Identify each line below that contains the word "手机app多书源站点切换看书大势所趋", and copy it out.

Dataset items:
......

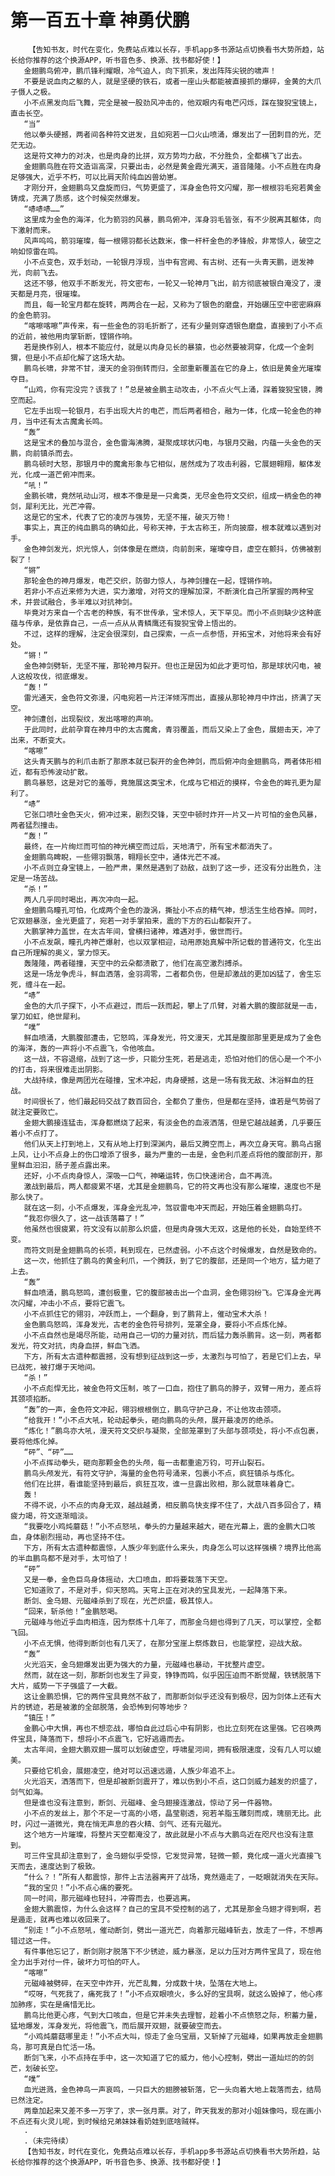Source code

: # 第一百五十章 神勇伏鹏
        【告知书友，时代在变化，免费站点难以长存，手机app多书源站点切换看书大势所趋，站长给你推荐的这个换源APP，听书音色多、换源、找书都好使！】
       金翅鹏鸟俯冲，鹏爪锋利耀眼，冷气迫人，向下抓来，发出阵阵尖锐的啸声！
       不要是说血肉之躯的人，就是坚硬的铁石，或者一座山头都能被直接抓的爆碎，金黄的大爪子慑人之极。
       小不点黑发向后飞舞，完全是被一股劲风冲击的，他双眼内有电芒闪烁，踩在狻猊宝镜上，直击长空。
       “当”
       他以拳头硬撼，两者间各种符文迸发，且如宛若一口火山喷涌，爆发出了一团刺目的光，茫茫无边。
       这是符文神力的对决，也是肉身的比拼，双方势均力敌，不分胜负，全都横飞了出去。
       金翅鹏鸟胜在符文造诣高深，只要出击，必然是黄金霞光满天，道音隆隆。小不点胜在肉身足够强大，近乎不朽，可以比肩天阶纯血凶兽幼崽。
       才刚分开，金翅鹏鸟又盘旋而归，气势更盛了，浑身金色符文闪耀，那一根根羽毛宛若黄金铸成，充满了质感，这个时候突然爆发。
       “哧哧哧……”
       这里成为金色的海洋，化为箭羽的风暴，鹏鸟俯冲，浑身羽毛皆张，有不少脱离其躯体，向下激射而来。
       风声呜呜，箭羽璀璨，每一根翎羽都长达数米，像一杆杆金色的矛锋般，非常惊人，破空之响如惊雷在鸣。
       小不点变色，双手划动，一轮银月浮现，当中有宫阙、有古树、还有一头青天鹏，迸发神光，向前飞去。
       这还不够，他双手不断发光，符文密布，一轮又一轮神月飞出，前方彻底被银白淹没了，漫天都是月亮，很璀璨。
       而且，每一轮宝月都在旋转，两两合在一起，又称为了银色的磨盘，开始碾压空中密密麻麻的金色箭羽。
       “喀嚓喀嚓”声传来，有一些金色的羽毛折断了，还有少量则穿透银色磨盘，直接到了小不点的近前，被他用肉掌斩断，铿锵作响。
       若是换作别人，根本不能应付，就是以肉身见长的暴猿，也必然要被洞穿，化成一个金刺猬，但是小不点却化解了这场大劫。
       鹏鸟长啸，非常不甘，漫天的金羽倒转而归，全部重新覆盖在它的身上，依旧是黄金光璀璨夺目。
       “山鸡，你有完没完？该我了！”总是被金鹏主动攻击，小不点火气上涌，踩着狻猊宝镜，腾空而起。
       它左手出现一轮银月，右手出现大片的电芒，而后两者相合，融为一体，化成一轮金色的神月，当中还有太古魔禽长鸣。
       “轰”
       这是宝术的叠加与混合，金色雷海沸腾，凝聚成球状闪电，与银月交融，内蕴一头金色的天鹏，向前镇杀而去。
       鹏鸟顿时大怒，那银月中的魔禽形象与它相似，居然成为了攻击利器，它展翅翱翔，躯体发光，化成一道芒俯冲而来。
       “吼！”
       金鹏长啸，竟然吼动山河，根本不像是是一只禽类，无尽金色符文交织，组成一柄金色的神剑，犀利无比，光芒冲霄。
       这是它的宝术，代表了它的凌厉与强势，无坚不摧，破灭万物！
       事实上，真正的纯血鹏鸟的确如此，号称天神，于太古称王，所向披靡，根本就难以遇到对手。
       金色神剑发光，炽光惊人，剑体像是在燃烧，向前剖来，璀璨夺目，虚空在颤抖，仿佛被割裂了！
       “锵”
       那轮金色的神月爆发，电芒交织，防御力惊人，与神剑撞在一起，铿锵作响。
       若非小不点近来修为大进，实力激增，对符文的理解加深，不断演化自己所掌握的两种宝术，并尝试融合，多半难以对抗神剑。
       毕竟对方来自一个古老的种族，有不世传承，宝术惊人，天下罕见。而小不点则缺少这种底蕴与传承，是依靠自己，一点一点从从青鳞鹰还有狻猊宝骨上悟出的。
       不过，这样的理解，注定会很深刻，自己探索，一点一点参悟，开拓宝术，对他将来会有好处。
       “锵！”
       金色神剑劈斩，无坚不摧，那轮神月裂开。但也正是因为如此才更可怕，那是球状闪电，被人这般攻伐，彻底爆发。
       “轰！”
       雷光通天，金色符文弥漫，闪电宛若一片汪洋倾泻而出，直接从那轮神月中炸出，挤满了天空。
       神剑遭创，出现裂纹，发出喀嚓的声响。
       于此同时，此前孕育在神月中的太古魔禽，青羽覆盖，而后又染上了金色，展翅击天，冲了出来，不断变大。
       “喀嚓”
       这头青天鹏与的利爪击断了那原本就已裂开的金色神剑，而后俯冲向金翅鹏鸟，两者体形相近，都有恐怖波动扩散。
       鹏鸟暴怒，这是对它的羞辱，竟施展这类宝术，化成与它相近的摸样，令金色的眸孔更为犀利了。
       “哧”
       它张口喷吐金色天火，俯冲过来，剧烈交锋，天空中顿时炸开一片又一片可怕的金色风暴，两者猛烈撞击。
       “轰！”
       最终，在一片绚烂而可怕的神光横空而过后，天地清宁，所有宝术都消失了。
       金翅鹏鸟睥睨，一些翎羽飘落，翱翔长空中，通体光芒不减。
       小不点则立身宝镜上，一脸严肃，果然是遇到了劲敌，战到了这一步，还没有分出胜负，注定是一场苦战。
       “杀！”
       两人几乎同时喝出，再次冲向一起。
       金翅鹏鸟瞳孔可怕，化成两个金色的漩涡，撕扯小不点的精气神，想活生生给吞掉。同时，它双翅暴涨，金光更盛了，宛若一对手掌拍来，震的下方的石山都裂开了。
       大鹏掌神力盖世，在太古年间，曾横扫诸神，难遇对手，傲世而行。
       小不点发飙，瞳孔内神芒爆射，也以双掌相迎，动用原始真解中所记载的普通符文，化生出自己所理解的奥义，掌力惊天。
       轰隆隆，两者碰撞，天空中的云朵都溃散了，他们在高空激烈搏杀。
       这是一场龙争虎斗，鲜血洒落，金羽凋零，二者都负伤，但是却激战的更加凶猛了，舍生忘死，缠斗在一起。
       “哧”
       金色的大爪子探下，小不点避过，而后一跃而起，攀上了爪臂，对着大鹏的腹部就是一击，掌刀如虹，绝世犀利。
       “噗”
       鲜血喷涌，大鹏腹部遭击，它怒鸣，浑身发光，符文漫天，尤其是腹部那里更是成为了金色的海洋，轰的一声将小不点震飞，令他咳血。
       这一战，不容退缩，战到了这一步，只能分生死，若是逃走，恐怕对他们的信心是一个不小的打击，将来很难走出阴影。
       大战持续，像是两团光在碰撞，宝术冲起，肉身硬撼，这是一场有我无敌、沐浴鲜血的狂战。
       时间很长了，他们最起码交战了数百回合，全都负了重伤，但是都在坚持，谁若是气势弱了就注定要败亡。
       金翅大鹏接连猛击，浑身都燃烧了起来，有淡金色的血液洒落，但是它越战越勇，几乎要压着小不点打了。
       他们从天上打到地上，又有从地上打到深渊内，最后又腾空而上，再次立身天穹。鹏鸟占据上风，让小不点身上的伤口增添了很多，最为严重的一击是，金色利爪差点将他的腹部剖开，那里鲜血汩汩，肠子差点露出来。
       还好，小不点肉身惊人，深吸一口气，神曦运转，伤口快速闭合，血不再流。
       激战到最后，两人都疲累不堪，尤其是金翅鹏鸟，它的符文再也没有那么璀璨，速度也不是那么快了。
       就在这一刻，小不点爆发，浑身金光乱冲，驾驭雷电冲天而起，开始压着金翅鹏鸟打。
       “我忍你很久了，这一战该落幕了！”
       他虽然也很疲累，符文没有以前那么炽盛，但是肉身强大无双，这是他的长处，自始至终不变。
       而符文则是金翅鹏鸟的长项，耗到现在，已然虚弱。小不点这个时候爆发，自然是致命的。
       这一次，他抓住了鹏鸟的黄金利爪，一个腾跃，到了它的腹部，还是同一个地方，猛力砸了上去。
       “轰”
       鲜血喷涌，鹏鸟怒鸣，遭创极重，它的腹部被击出一个血洞，金色翎羽纷飞。它浑身金光再次闪耀，冲击小不点，要将它震飞。
       小不点抓住它的翎羽，冲跃而上，一个翻身，到了鹏背上，催动宝术大杀！
       金色鹏鸟怒鸣，浑身发光，古老的金色符号排列，笼罩全身，要将小不点炼化掉。
       小不点自然也是竭尽所能，动用自己一切的力量对抗，而后猛力轰杀鹏背。这一刻，两者都发光，符文对抗，肉身血拼，鲜血飞洒。
       下方，所有太古遗种都震撼，没有想到征战到这一步，太激烈与可怕了，若是它们上去，早已战死，被打爆于天地间。
       “杀！”
       小不点彪悍无比，被金色符文压制，咳了一口血，抱住了鹏鸟的脖子，双臂一用力，差点将其颈项掐断。
       “轰”的一声，金色符文冲起，翎羽根根倒立，鹏鸟守护己身，不让他攻击颈项。
       “给我开！”小不点大吼，轮动起拳头，砸向鹏鸟的头颅，展开最凌厉的绝杀。
       “炼化！”鹏鸟亦大吼，漫天符文交织与凝聚，全部笼罩到了头部与颈项处，将小不点包裹，要将他炼化掉。
       “砰”、“砰”……
       小不点挥动拳头，砸向那颗金色的头颅，每一击都重逾万钧，可开山裂石。
       鹏鸟头颅发光，有符文守护，海量的金色符号涌来，包裹小不点，疯狂镇杀与炼化。
       他们在比拼，看谁能坚持到最后，疯狂互攻，谁一旦露出败相，那么就意味着身亡。
       轰！
       不得不说，小不点的肉身无双，越战越勇，相反鹏鸟快支撑不住了，大战八百多回合了，精疲力竭，符文逐渐暗淡。
       “我要吃小鸡炖蘑菇！”小不点怒吼，拳头的力量越来越大，砸在光幕上，震的金鹏大口咳血，身体剧烈摇动，再也坚持不住。
       下方，所有太古遗种都震惊，人族少年到底什么来头，肉身怎么可以这样强横？境界比他高的半血鹏鸟都不是对手，太可怕了！
       “砰”
       又是一拳，金色巨鸟身体摇动，大口喷血，即将要栽落下天空。
       它知道败了，不是对手，仰天怒鸣。天穹上正在对决的宝具发光，一起降落下来。
       断剑、金乌翅、元磁峰杀到了现在，光芒炽盛，极其惊人。
       “回来，斩杀他！”金鹏怒喝。
       元磁峰与他近乎血肉相连，因为祭炼十几年了，而那金乌翅也得到了几天，可以掌控，全都飞回。
       小不点无惧，他得到断剑也有几天了，在那分宝崖上祭炼数日，也能掌控，迎战大敌。
       “轰”
       火光滔天，金乌翅爆发出更为强大的力量，元磁峰也暴动，干扰整片虚空。
       然而，就在这一刻，那断剑也发生了异变，铮铮而鸣，似乎因压迫而不断觉醒，铁锈脱落下大片，威势一下子强盛了一大截。
       这让金鹏恐惧，它的两件宝具竟然不敌了，而那断剑似乎还没有到极尽，因为剑体上还有大片的锈迹，若是被激的全部脱落，会恐怖到何等地步？
       “镇压！”
       金鹏心中大惧，再也不想恋战，哪怕自此过后心中有阴影，也比立刻死在这里强。它召唤两件宝具，降落而下，想将小不点震飞，它好逃遁而去。
       太古年间，金翅大鹏双翅一展可以划破虚空，呼啸星河间，拥有极限速度，没有几人可以媲美。
       只要给它机会，展翅凌空，绝对可以迅速远遁，人族少年追不上。
       火光滔天，洒落而下，但是却被断剑震开了，难以伤到小不点，这口剑威力越发的炽盛了，剑气如海。
       但是谁也没有注意到，断剑、元磁峰、金乌翅接连激战，惊动了另一件器物。
       小不点的发丝上，那个不足一寸高的小塔，晶莹剔透，宛若羊脂玉雕刻而成，瑰丽无比。此时，闪过一道微光，竟在悄无声息的吞火精、剑气、还有元磁光。
       这个地方一片璀璨，将整片天空都淹没了，故此就是小不点与大鹏鸟近在咫尺也没有注意到。
       可三件宝具却注意到了，金乌翅似乎受惊，它发觉异常，轻微一颤，竟化成一道火光直接飞天而去，速度达到了极致。
       “什么？！”所有人都震惊，那件上古法器离开了战场，竟然遁走了，一眨眼就消失在天际。
       “我的宝贝！”小不点心痛的要死。
       同一时间，那元磁峰也轻抖，冲霄而去，也要逃离。
       金翅大鹏震惊，为什么会这样？自己的宝具不受控制的逃了，尤其是那金乌翅才得到啊，若是遁走，就再也难以收回来了。
       “别走！”小不点怒吼，催动断剑，劈出一道光芒，向着那元磁峰斩去，放走了一件，不想再错过这一件。
       有件事他忘记了，断剑刚才脱落下不少锈迹，威力暴涨，足以力压对方两件宝具了，现在他全力出手对付一件，破坏力可怕的吓人。
       “喀嚓”
       元磁峰被劈碎，在天空中炸开，光芒乱舞，分成数十块，坠落在大地上。
       “哎呀，气死我了，痛死我了！”小不点双眼喷火，多么好的宝具啊，就这么毁掉了，他心疼加肺疼，实在是痛惜无比。
       鹏鸟比他更心疼，气到大口咳血，但是它并未失去理智，趁着小不点愤怒之际，积蓄力量，猛地爆发，浑身发光，将他震飞，而后展开双翅，就要破空而去。
       “小鸡炖蘑菇哪里走！”小不点大叫，惊走了金乌宝扇，又斩掉了元磁峰，如果再放走金翅鹏鸟，那可真是白忙活一场。
       断剑飞来，小不点持在手中，这一次知道了它的威力，他小心控制，劈出一道灿烂的的剑芒，划破长空。
       “噗”
       血光迸溅，金色神鸟一声哀鸣，一只巨大的翅膀被斩落，它一头向着大地上栽落而去，结局已然注定。
       两章加起来又差不多一万字了，求一张月票。对了，昨天我发的那对小姐妹像吗，现在画小不点还有火灵儿呢，到时候给兄弟妹妹看奶娃到底啥贼样。
       .
       .（未完待续）
       【告知书友，时代在变化，免费站点难以长存，手机app多书源站点切换看书大势所趋，站长给你推荐的这个换源APP，听书音色多、换源、找书都好使！】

......

**RESULT BELOW:**
        【告知书友，时代在变化，免费站点难以长存，手机app多书源站点切换看书大势所趋，站长给你推荐的这个换源APP，听书音色多、换源、找书都好使！】
       【告知书友，时代在变化，免费站点难以长存，手机app多书源站点切换看书大势所趋，站长给你推荐的这个换源APP，听书音色多、换源、找书都好使！】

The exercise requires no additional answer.